Second-hand Microsoft licences take off

A company selling second-hand Microsoft licences says it has been surprised by the amount of interest it is receiving

A company that began trading in second-hand licences for Microsoft software last autumn has been attracting business from within the UK and internationally.

Disclic has been able to sell over 2,500 second-hand software licences from insolvent or downsizing firms to other businesses through discount-licensing.com.

"As long as we stick to Microsoft terms and conditions we can pretty much do what we want," Disclic director Noel Unwin told ZDNet UK. "We've had interest from America, Australia, India — which is quite surprising as we've specifically focussed our marketing in the UK," added Unwin, who estimated that discount-licensing.com offers savings of around 35 percent.
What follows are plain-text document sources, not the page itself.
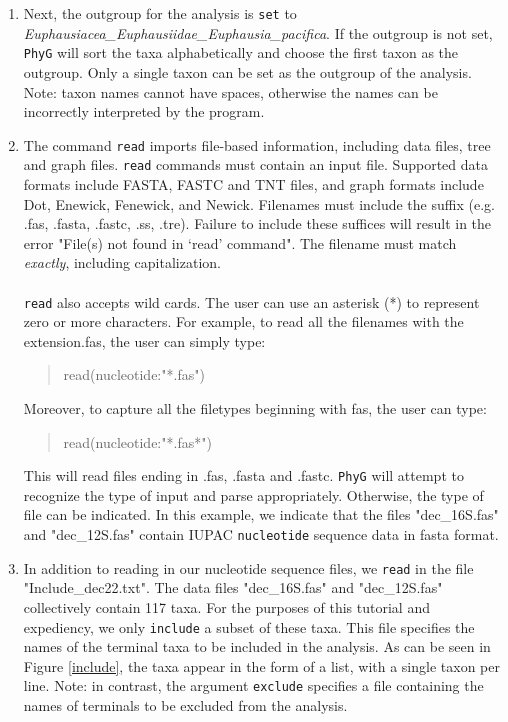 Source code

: \documentclass[11pt]{article}
\newcommand{\phyg}{\texttt{PhyG} }
\begin{document}
\begin{enumerate}
\item Next, the outgroup for the analysis is \texttt{set} to 
\emph{Euphausiacea\_Euphausiidae\_Euphausia\_pacifica}. If the outgroup
is not set, \phyg will sort the taxa alphabetically and choose the first taxon as the
outgroup. Only a single taxon can be set as the outgroup of the analysis. Note: taxon 
names cannot have spaces, otherwise the names can be incorrectly interpreted by
the program.

\item The command \texttt{read} imports file-based information, including data files, 
tree and graph files. \texttt{read} commands must contain an input file. Supported 
data formats include FASTA, FASTC and TNT files, and graph formats include Dot, 
Enewick, Fenewick, and Newick. Filenames must include the suffix (e.g. 
.fas, .fasta, .fastc, .ss, .tre). Failure to include these suffices will result in the error 
"File(s) not found in `read' command". The filename must match \textit{exactly}, 
including capitalization.\\
\\
\texttt{read} also accepts wild cards. The user can use an asterisk (*) to represent 
zero or more characters. For example, to read all the filenames with the extension.fas, 
the user can simply type:
        
        \begin{quote}
	read(nucleotide:"*.fas")\\
	\end{quote}
	
Moreover, to capture all the filetypes beginning with fas, the user can type: 
	
	\begin{quote}
	read(nucleotide:"*.fas*")\\
	\end{quote}

This will read files ending in .fas, .fasta and .fastc. \phyg will attempt to recognize 
the type of input and parse appropriately. Otherwise, the type of file can be 
indicated. In this example, we indicate that the files "dec\_16S.fas" and 
"dec\_12S.fas" contain IUPAC \texttt{nucleotide} sequence data in fasta format.

\item In addition to reading in our nucleotide sequence files, we \texttt{read} in the
file "Include\_dec22.txt". The data files "dec\_16S.fas" and "dec\_12S.fas" collectively 
contain 117 taxa. For the purposes of this tutorial and expediency, we only \texttt{include} 
a subset of these taxa. This file specifies the names of the terminal taxa to be included
in the analysis. As can be seen in Figure \ref{include}, the taxa appear in the form of 
a list, with a single taxon per line. Note: in contrast, the argument \texttt{exclude} 
specifies a file containing the names of terminals to be excluded from the analysis.


\end{enumerate}
\end{document}
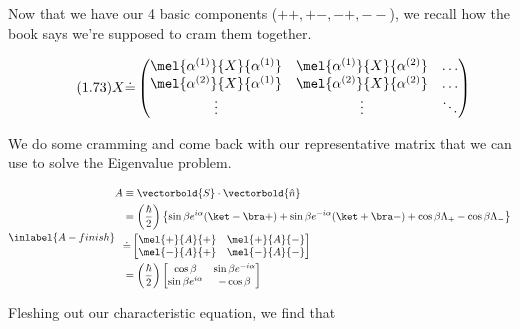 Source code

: \begin{answer}
  Now that we have our 4 basic components ($++, +-, -+, --$), we
  recall how the book says we're supposed to cram them together.
  
  \begin{equation}
    \tag{1.73}
    X \dot{=}
    \begin{pmatrix}
      \mel{\alpha^{(1)}}{X}{\alpha^{(1)}} & \mel{\alpha^{(1)}}{X}{\alpha^{(2)}} & \ldots \\
      \mel{\alpha^{(2)}}{X}{\alpha^{(1)}} & \mel{\alpha^{(2)}}{X}{\alpha^{(2)}} & \ldots \\
      \vdots & \vdots & \ddots\\
    \end{pmatrix}
  \end{equation}

  We do some cramming and come back with our representative matrix
  that we can use to solve the Eigenvalue problem.
  
  \begin{equation}
    \inlabel{A-finish}
    \begin{split}
      A
      &\equiv \vectorbold{S}\cdot\vectorbold{\hat{n}}\\
      &= \left(\frac \hbar 2\right)\left\{
        \sin{\beta}e^{i\alpha}(\ket - \bra +)
        + \sin{\beta}e^{-i\alpha}(\ket + \bra -)
        + \cos{\beta}\Lambda_+
        - \cos{\beta}\Lambda_-
      \right\}\\
      &\dot{=}
      \begin{bmatrix}
        \mel{+}{A}{+} & \mel{+}{A}{-}\\
        \mel{-}{A}{+} & \mel{-}{A}{-}\\
      \end{bmatrix}\\
      &=
      \left(\frac{\hbar}{2}\right)
      \begin{bmatrix}
        \cos{\beta} & \sin{\beta}e^{-i\alpha}\\
        \sin{\beta}e^{i\alpha} & -\cos{\beta}\\
      \end{bmatrix}\\
    \end{split}
  \end{equation}

  Fleshing out our characteristic equation, we find that
  

\end{answer}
It emerged last November that it was legal to trade in used licences for Microsoft software, thanks to a loophole in British insolvency laws and a clause within many Microsoft licences that permits disused or unwanted volume licences to be transferred.
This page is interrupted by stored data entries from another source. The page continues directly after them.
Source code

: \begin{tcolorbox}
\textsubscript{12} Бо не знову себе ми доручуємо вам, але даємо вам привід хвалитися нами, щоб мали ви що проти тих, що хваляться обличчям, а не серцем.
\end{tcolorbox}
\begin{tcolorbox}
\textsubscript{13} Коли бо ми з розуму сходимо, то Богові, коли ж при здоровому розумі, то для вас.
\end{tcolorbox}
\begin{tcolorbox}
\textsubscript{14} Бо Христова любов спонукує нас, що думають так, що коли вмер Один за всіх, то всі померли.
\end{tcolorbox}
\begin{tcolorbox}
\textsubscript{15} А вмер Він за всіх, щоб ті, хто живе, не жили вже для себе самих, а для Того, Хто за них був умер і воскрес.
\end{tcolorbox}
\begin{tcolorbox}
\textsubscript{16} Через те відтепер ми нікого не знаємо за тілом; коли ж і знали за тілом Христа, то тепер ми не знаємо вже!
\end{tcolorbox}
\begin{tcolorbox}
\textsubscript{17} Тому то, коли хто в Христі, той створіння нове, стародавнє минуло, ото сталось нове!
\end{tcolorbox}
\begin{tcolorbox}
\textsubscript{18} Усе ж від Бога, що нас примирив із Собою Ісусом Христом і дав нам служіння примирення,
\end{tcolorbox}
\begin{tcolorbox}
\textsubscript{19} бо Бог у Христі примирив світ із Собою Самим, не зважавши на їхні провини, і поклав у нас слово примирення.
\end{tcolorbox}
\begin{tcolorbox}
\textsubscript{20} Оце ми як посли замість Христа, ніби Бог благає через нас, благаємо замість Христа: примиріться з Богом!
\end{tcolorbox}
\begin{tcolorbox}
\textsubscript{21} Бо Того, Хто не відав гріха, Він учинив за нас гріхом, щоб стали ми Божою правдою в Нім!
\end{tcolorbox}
The success of the controversial business model was a "no-brainer — businesses are going to get the same version of Microsoft software at a cheaper price," said Unwin.

The licensing company has sold licence agreements to over 50 customers since November. The biggest seller has been Microsoft Office 2000, followed by XP, Office 2003, Windows Server, SQL and Exchange.

Some software vendors were angered by the launch of the scheme, but more than 20 resellers have now contacted Disclic to discuss purchasing licensing agreements for customers, Unwin said.

Unwin also insisted that the company has a cordial relationship with Microsoft.

"The relationship is fairly good. Everybody seems to be winning. Microsoft are trying to attract businesses to volume licensing, as a lot of companies out there aren't licence-compliant," said Unwin.

"About 5 percent of our sales revenue now comes through resellers, which is quite large considering they were initially worried," Unwin added. "Rubbishing our business model died a death quite quickly once we got resellers involved."